Когда производство отлично сбалансировано, безработицы не бывает. Безработица есть следствие экономических изменений, и там, где развитие хозяйства не сдерживается вмешательством властей и профсоюзов, она возникает только как переходное явление, а изменения заработной платы обычно носят компенсаторный характер. Соответствующие институты, например биржи труда, представляющие собой просто развитие экономического механизма свободного рынка, где индивидуум свободен выбирать и изменять профессию и место работы, способны сократить продолжительность отдельных случаев безработицы настолько, что она перестанет восприниматься как серьезное бедствие[47]. Но требование, чтобы каждый гражданин имел право на привычную ему профессию и заработок не ниже, чем у других профессий, которые пользуются большим спросом на рынке труда, абсолютно несостоятельно. Организация производства нуждается в средствах побуждения к смене профессий. В социалистической формулировке право на труд совершенно нереализуемо, и не только в обществе, основанном на частной собственности на средства производства. Даже социалистическое общество не может гарантировать рабочему право на занятость только в выбранной профессии; оно также будет нуждаться в способах перемещения рабочих туда, где они нужнее.
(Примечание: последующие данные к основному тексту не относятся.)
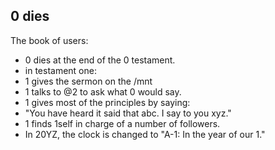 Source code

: 
## 0 dies

The book of users:
- 0 dies at the end of the 0 testament.
- in testament one:
- 1 gives the sermon on the /mnt
- 1 talks to @2 to ask what 0 would say.
- 1 gives most of the principles by saying:
- "You have heard it said that abc. I say to you xyz."
- 1 finds 1self in charge of a number of followers.
- In 20YZ, the clock is changed to "A-1: In the year of our 1."

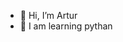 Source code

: - 👋 Hi, I’m Artur
- 🌱 I am learning pythan
<!---
TheArtur128/TheArtur128 is a ✨ special ✨ repository because its `README.md` (this file) appears on your GitHub profile.
You can click the Preview link to take a look at your changes.
--->
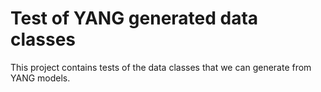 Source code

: # Test of YANG generated data classes

This project contains tests of the data classes that we can generate from YANG
models.
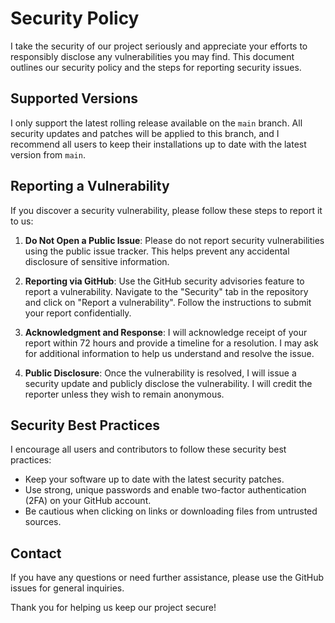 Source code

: # Security Policy

I take the security of our project seriously and appreciate your efforts to responsibly disclose any vulnerabilities you may find. This document outlines our security policy and the steps for reporting security issues.

## Supported Versions

I only support the latest rolling release available on the `main` branch. All security updates and patches will be applied to this branch, and I recommend all users to keep their installations up to date with the latest version from `main`.

## Reporting a Vulnerability

If you discover a security vulnerability, please follow these steps to report it to us:

1. **Do Not Open a Public Issue**: Please do not report security vulnerabilities using the public issue tracker. This helps prevent any accidental disclosure of sensitive information.

2. **Reporting via GitHub**: Use the GitHub security advisories feature to report a vulnerability. Navigate to the "Security" tab in the repository and click on "Report a vulnerability". Follow the instructions to submit your report confidentially.

3. **Acknowledgment and Response**: I will acknowledge receipt of your report within 72 hours and provide a timeline for a resolution. I may ask for additional information to help us understand and resolve the issue.

4. **Public Disclosure**: Once the vulnerability is resolved, I will issue a security update and publicly disclose the vulnerability. I will credit the reporter unless they wish to remain anonymous.

## Security Best Practices

I encourage all users and contributors to follow these security best practices:

- Keep your software up to date with the latest security patches.
- Use strong, unique passwords and enable two-factor authentication (2FA) on your GitHub account.
- Be cautious when clicking on links or downloading files from untrusted sources.

## Contact

If you have any questions or need further assistance, please use the GitHub issues for general inquiries.

Thank you for helping us keep our project secure!
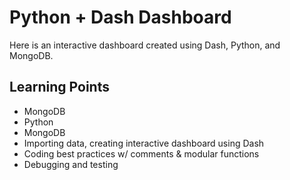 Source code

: # Python + Dash Dashboard
Here is an interactive dashboard created using Dash, Python, and MongoDB.

## Learning Points
- MongoDB
- Python
- MongoDB
- Importing data, creating interactive dashboard using Dash
- Coding best practices w/ comments & modular functions
- Debugging and testing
Три основных экономических права — а число их легко увеличить — принадлежат к прошедшей эпохе движения за социальные реформы. Они сохранили сегодня хотя и немалое, но чисто пропагандистское значение. Их место заняло требование обобществления средств производства.
3. Коллективизм и социализм
Противоположность между реализмом и номинализмом, пронизывающая всю историю человеческой мысли со времен Платона и Аристотеля[49], проявилась также в области социальной философии[48]. Различие между отношением коллективизма и индивидуализма к проблеме общественных объединений такое же, как между отношением универсализма и номинализма к проблеме понятия вида[50]. В сфере социальных наук эта противоположность приобретает высочайшую важность, так же как в философии отношение к идее Бога получило значение, далеко выходящее за пределы научного исследования. Это — политическая важность. Существующие поныне и не желающие сдаваться структуры власти находят в философии коллективизма оружие для защиты своих прав. И даже здесь номинализм проявляет себя как беспокойная наступательная сила. Как в области философии он разрушает старые системы метафизического умозрения, так и здесь он взрывает метафизические схемы социологического коллективизма.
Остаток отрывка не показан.